Sending/Recieving APRS Messages

Sending and receiving text messages using the TH-D72 couldn't be easier. Once you've selected the station you want to communicate with on the station list, you simply press the MSG button, resulting in this screen where you just use the alphanumeric buttons to enter your message:

After entering the text, press the right arrow button to send it, which will result in this screen once a digipeater/iGate accepts it:

When the other station receives and ACK's your message, you get this in response:

When you receive a message from another station, you get a popup with the message display like this:

There are a lot of things to like about the way Kenwood has implemented APRS functionality in this HT, but as is the case with anything, there are also a few areas for improvement. I'll make some comments about some of the things I would do differently in the next update. If there are any questions or others that would like to contribute their views on this HT, feel free to comment and add your own opinions.
Duplex operation

Because there have been a couple of comments posted about using this radio with satellites, I thought I would deviate from the APRS discussion for a moment.

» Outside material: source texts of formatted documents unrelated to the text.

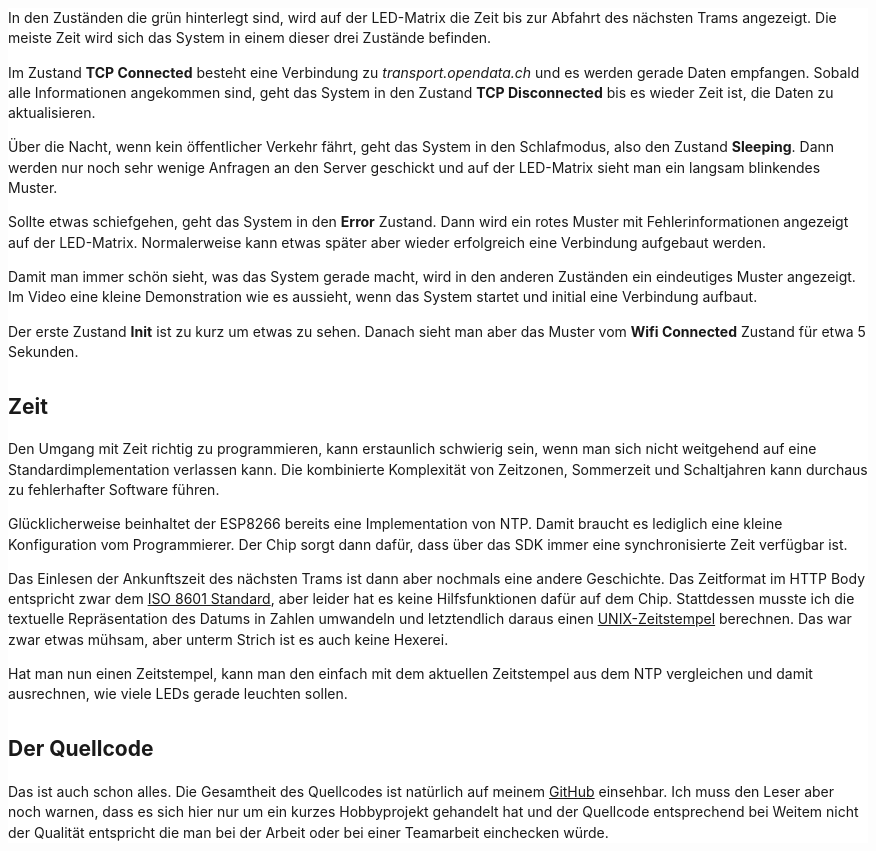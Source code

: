 In den Zuständen die grün hinterlegt sind, wird auf der LED-Matrix die Zeit bis zur Abfahrt des nächsten Trams angezeigt. Die meiste Zeit wird sich das System in einem dieser drei Zustände befinden.

Im Zustand **TCP Connected** besteht eine Verbindung zu *transport.opendata.ch* und es werden gerade Daten empfangen. Sobald alle Informationen angekommen sind, geht das System in den Zustand **TCP Disconnected** bis es wieder Zeit ist, die Daten zu aktualisieren.

Über die Nacht, wenn kein öffentlicher Verkehr fährt, geht das System in den Schlafmodus, also den Zustand **Sleeping**. Dann werden nur noch sehr wenige Anfragen an den Server geschickt und auf der LED-Matrix sieht man ein langsam blinkendes Muster.

Sollte etwas schiefgehen, geht das System in den **Error** Zustand. Dann wird ein rotes Muster mit Fehlerinformationen angezeigt auf der LED-Matrix. Normalerweise kann etwas später aber wieder erfolgreich eine Verbindung aufgebaut werden.

Damit man immer schön sieht, was das System gerade macht, wird in den anderen Zuständen ein eindeutiges Muster angezeigt. Im Video eine kleine Demonstration wie es aussieht, wenn das System startet und initial eine Verbindung aufbaut.

<video width="640" height="320" controls>
  <source src="/assets/vid/18/sbb_boot_up.mp4" type="video/mp4">
  Dein Browser unterstützt keine HTML5 Videos.
</video> 

Der erste Zustand **Init** ist zu kurz um etwas zu sehen. Danach sieht man aber das Muster vom **Wifi Connected** Zustand für etwa 5 Sekunden.

## Zeit

Den Umgang mit Zeit richtig zu programmieren, kann erstaunlich schwierig sein, wenn man sich nicht weitgehend auf eine Standardimplementation verlassen kann. Die kombinierte Komplexität von Zeitzonen, Sommerzeit und Schaltjahren kann durchaus zu fehlerhafter Software führen.

Glücklicherweise beinhaltet der ESP8266 bereits eine Implementation von NTP. Damit braucht es lediglich eine kleine Konfiguration vom Programmierer. Der Chip sorgt dann dafür, dass über das SDK immer eine synchronisierte Zeit verfügbar ist.

Das Einlesen der Ankunftszeit des nächsten Trams ist dann aber nochmals eine andere Geschichte. Das Zeitformat im HTTP Body entspricht zwar dem [ISO 8601 Standard](https://en.wikipedia.org/wiki/ISO_8601), aber leider hat es keine Hilfsfunktionen dafür auf dem Chip. Stattdessen musste ich die textuelle Repräsentation des Datums in Zahlen umwandeln und letztendlich daraus einen [UNIX-Zeitstempel](https://www.unixtimestamp.com/) berechnen. Das war zwar etwas mühsam, aber unterm Strich ist es auch keine Hexerei.

Hat man nun einen Zeitstempel, kann man den einfach mit dem aktuellen Zeitstempel aus dem NTP vergleichen und damit ausrechnen, wie viele LEDs gerade leuchten sollen.

## Der Quellcode

Das ist auch schon alles. Die Gesamtheit des Quellcodes ist natürlich auf meinem [GitHub](https://github.com/jakmeier/esp8266/blob/master/led_matrix/tram_station/) einsehbar. Ich muss den Leser aber noch warnen, dass es sich hier nur um ein kurzes Hobbyprojekt gehandelt hat und der Quellcode entsprechend bei Weitem nicht der Qualität entspricht die man bei der Arbeit oder bei einer Teamarbeit einchecken würde.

First, duplex operation on this radio does work well. As you would expect, you need to put on some headphones to keep the radio from squealing with it enabled. The duplex only works by transmitting on the B VFO; you transmit on B VFO and monitor on A VFO. Duplex operation is helpful when operating satellites because it helps you determine if your signal is making it into the bird or not. That said, I don't find that the way the TH-D72 has implemented frequency management to be terribly helpful for satellite operation with duplex enabled.

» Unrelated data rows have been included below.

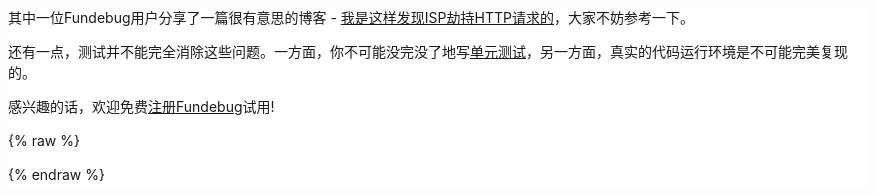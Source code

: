 其中一位Fundebug用户分享了一篇很有意思的博客 - [我是这样发现ISP劫持HTTP请求的](https://blog.fundebug.com/2017/05/10/isp-hijack-http/)，大家不妨参考一下。

还有一点，测试并不能完全消除这些问题。一方面，你不可能没完没了地写[单元测试](https://blog.fundebug.com/2017/03/20/nodejs-unit-test/)，另一方面，真实的代码运行环境是不可能完美复现的。

感兴趣的话，欢迎免费[注册Fundebug](https://fundebug.com/team/create)试用!


{% raw %}
<script src="http://opu33c4l3.bkt.clouddn.com/highcharts.js"></script>
{% endraw %}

Most HT users will TX on the same 2m frequency throughout the satellite pass because the doppler shift is not very pronounce on 2m. They will want to shift the RX 440Mhz frequency where the doppler effect does affect things. If you are using the radio in duplex mode, this means that you will want to shift the monitoring frequency on VFO A. However, you must have VFO B selected to transmit. If you have VFO B selected, there is no way to change the frequency on VFO A unless you hit the A/B button, bump the frequency, then hit A/B again to change to VFO B. This operation is a hassle when you've only got a few minutes to work the pass, especially if you're holding some type of hand-held yagi in another hand! What you really need to be able to do is configure the buttons or knobs so that you can change VFO A independent of VFO B to really make effective use of the duplex function while working the satellites. I don't mean to imply that you can't do it this way; it just seems like too much of a hassle to me.

Of course, this is just my opinion.
So it has good full duplex cross band operation but no ability to become a hand held cross band repeater?